The main objective of this study was to compare the protective effect of daidzein and genistein against induced oxidative damage in Jurkat T-cell line and in peripheral blood lymphocytes of healthy subjects. After supplementation of cells with isoflavones (from 2.5 to 20 μmol/L in Jurkat T-cell and from 0.01 to 2.5 μmol/L in primary lymphocytes, 24 h), we determined DNA damage induced by hydrogen peroxide using the comet assay and lipid peroxidation evaluating malondialdehyde (MDA) production after ferrous ion treatment. Supplementation of Jurkat cells and primary lymphocytes with both isoflavones significantly increased DNA protection from oxidative damage at concentrations between 0.1 and 5 μmol/L (P < 0.05), and with just daidzein, at concentrations higher than 2.5 μmol/L, there was a decrease in the production of MDA (P < 0.05).
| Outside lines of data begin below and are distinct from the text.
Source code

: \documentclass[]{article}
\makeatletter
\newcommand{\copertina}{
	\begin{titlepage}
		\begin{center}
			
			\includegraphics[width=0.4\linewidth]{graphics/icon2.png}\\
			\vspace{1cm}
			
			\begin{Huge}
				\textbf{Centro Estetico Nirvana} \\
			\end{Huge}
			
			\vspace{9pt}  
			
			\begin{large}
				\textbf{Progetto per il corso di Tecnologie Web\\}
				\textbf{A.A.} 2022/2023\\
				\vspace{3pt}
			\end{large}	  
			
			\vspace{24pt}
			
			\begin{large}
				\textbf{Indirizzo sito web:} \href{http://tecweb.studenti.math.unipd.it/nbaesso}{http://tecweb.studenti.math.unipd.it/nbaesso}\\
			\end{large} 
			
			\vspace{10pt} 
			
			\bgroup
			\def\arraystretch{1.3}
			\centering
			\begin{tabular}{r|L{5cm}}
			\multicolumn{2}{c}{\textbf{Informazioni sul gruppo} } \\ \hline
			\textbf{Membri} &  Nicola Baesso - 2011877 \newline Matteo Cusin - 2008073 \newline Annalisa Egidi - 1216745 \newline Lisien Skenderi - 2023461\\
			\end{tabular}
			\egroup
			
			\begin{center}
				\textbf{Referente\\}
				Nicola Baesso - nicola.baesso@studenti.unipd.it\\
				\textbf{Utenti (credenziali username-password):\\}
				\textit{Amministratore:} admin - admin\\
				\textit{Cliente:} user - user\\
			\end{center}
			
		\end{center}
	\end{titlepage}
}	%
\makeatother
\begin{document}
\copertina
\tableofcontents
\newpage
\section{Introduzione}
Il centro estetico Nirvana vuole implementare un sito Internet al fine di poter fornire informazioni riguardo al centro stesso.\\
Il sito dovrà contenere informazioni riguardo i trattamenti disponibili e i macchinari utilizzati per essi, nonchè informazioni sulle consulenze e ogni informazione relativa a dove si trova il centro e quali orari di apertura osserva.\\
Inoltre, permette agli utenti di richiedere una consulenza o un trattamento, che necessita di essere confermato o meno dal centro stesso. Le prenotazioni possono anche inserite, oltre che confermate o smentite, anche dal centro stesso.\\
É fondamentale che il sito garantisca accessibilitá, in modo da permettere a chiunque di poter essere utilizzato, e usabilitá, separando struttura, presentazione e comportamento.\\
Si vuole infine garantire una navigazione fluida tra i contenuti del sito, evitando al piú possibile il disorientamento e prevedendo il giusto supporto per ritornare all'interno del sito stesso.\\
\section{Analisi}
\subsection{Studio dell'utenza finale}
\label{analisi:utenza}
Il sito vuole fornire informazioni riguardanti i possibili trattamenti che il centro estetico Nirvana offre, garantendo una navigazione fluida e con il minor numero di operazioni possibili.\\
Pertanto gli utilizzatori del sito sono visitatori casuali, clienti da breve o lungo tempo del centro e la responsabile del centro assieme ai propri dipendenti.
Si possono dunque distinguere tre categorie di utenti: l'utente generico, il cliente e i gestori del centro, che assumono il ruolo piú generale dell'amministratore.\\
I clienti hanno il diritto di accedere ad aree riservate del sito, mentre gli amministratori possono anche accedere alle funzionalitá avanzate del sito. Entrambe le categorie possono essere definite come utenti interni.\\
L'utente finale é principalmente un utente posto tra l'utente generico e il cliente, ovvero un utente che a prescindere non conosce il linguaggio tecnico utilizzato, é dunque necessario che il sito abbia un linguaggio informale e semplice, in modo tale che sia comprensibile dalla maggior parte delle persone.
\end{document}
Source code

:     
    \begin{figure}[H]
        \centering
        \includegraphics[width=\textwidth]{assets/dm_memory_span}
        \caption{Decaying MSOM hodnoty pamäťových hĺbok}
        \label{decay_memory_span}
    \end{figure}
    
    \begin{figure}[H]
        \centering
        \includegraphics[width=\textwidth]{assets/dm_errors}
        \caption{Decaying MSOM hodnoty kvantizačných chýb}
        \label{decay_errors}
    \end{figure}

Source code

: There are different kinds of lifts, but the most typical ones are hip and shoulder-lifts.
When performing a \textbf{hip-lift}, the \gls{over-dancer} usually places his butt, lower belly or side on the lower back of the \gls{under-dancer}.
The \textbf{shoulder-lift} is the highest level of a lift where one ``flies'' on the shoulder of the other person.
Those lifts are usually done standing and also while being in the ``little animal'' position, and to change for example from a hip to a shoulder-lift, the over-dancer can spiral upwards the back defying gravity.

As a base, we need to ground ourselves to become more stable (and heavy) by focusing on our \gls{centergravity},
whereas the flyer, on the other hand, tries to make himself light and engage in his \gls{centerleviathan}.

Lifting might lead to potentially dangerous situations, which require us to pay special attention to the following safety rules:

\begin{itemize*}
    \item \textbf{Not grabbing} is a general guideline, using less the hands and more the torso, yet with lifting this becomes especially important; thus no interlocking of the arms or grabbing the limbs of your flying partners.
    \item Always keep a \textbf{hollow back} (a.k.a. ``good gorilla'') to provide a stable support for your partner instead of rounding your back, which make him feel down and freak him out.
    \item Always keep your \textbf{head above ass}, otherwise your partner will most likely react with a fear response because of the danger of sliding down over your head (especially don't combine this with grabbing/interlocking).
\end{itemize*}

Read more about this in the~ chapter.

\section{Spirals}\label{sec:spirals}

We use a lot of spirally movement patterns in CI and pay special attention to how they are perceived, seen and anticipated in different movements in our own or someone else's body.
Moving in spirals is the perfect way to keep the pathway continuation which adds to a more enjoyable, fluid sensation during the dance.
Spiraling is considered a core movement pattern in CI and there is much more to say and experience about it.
Our results seem to support that daidzein is just as effective as genistein in protecting cells against oxidative damage especially with respect to DNA. Moreover, since the protective effect was found at concentrations reachable in plasma after soy consumption (less than 2 μmol/L), it can be assumed that the antioxidant activity of isoflavones could really contribute to the healthy properties of soy.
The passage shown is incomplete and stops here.